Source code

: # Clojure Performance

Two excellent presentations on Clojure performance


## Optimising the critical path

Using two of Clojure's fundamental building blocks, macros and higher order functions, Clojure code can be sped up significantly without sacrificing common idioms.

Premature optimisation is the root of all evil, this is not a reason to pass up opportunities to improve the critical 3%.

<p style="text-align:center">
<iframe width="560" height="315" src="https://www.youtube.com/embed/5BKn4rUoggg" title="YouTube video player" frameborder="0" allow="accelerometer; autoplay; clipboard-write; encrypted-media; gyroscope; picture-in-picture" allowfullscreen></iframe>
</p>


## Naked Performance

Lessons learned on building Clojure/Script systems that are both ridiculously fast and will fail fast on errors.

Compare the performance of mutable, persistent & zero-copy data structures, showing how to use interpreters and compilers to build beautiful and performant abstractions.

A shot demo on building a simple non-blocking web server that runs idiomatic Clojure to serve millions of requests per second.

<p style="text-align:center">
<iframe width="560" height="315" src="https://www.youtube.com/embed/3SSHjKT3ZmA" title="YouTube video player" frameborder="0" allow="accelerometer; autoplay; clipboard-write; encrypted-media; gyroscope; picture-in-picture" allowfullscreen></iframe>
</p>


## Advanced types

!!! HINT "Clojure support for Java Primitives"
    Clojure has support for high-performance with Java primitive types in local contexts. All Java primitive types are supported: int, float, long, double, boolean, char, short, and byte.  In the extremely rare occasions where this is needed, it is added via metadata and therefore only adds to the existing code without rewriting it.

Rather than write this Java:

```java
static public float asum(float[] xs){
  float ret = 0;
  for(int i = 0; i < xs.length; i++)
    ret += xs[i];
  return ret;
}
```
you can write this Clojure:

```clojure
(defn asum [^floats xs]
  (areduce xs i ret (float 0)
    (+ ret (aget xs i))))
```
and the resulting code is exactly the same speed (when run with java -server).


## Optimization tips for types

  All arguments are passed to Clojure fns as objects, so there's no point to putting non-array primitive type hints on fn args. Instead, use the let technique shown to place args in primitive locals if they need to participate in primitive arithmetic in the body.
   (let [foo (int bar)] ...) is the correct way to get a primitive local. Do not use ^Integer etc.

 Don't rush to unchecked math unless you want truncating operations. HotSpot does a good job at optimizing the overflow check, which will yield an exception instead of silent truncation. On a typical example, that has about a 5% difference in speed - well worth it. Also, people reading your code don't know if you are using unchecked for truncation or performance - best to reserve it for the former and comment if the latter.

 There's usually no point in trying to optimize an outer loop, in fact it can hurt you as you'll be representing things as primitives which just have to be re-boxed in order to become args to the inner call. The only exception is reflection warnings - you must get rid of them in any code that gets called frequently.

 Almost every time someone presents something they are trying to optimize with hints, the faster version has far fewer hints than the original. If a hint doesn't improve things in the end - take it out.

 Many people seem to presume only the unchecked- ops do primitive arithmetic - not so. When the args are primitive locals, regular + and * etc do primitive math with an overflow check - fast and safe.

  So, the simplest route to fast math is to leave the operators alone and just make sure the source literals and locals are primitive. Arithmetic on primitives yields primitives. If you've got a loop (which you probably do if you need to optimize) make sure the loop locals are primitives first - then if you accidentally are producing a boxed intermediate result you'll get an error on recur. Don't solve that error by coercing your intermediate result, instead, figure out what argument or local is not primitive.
::::::::
* _Your goal_: In the material above, tally every line with the string "hints" in it, then give that number alone.

* _Answer to this problem_: 2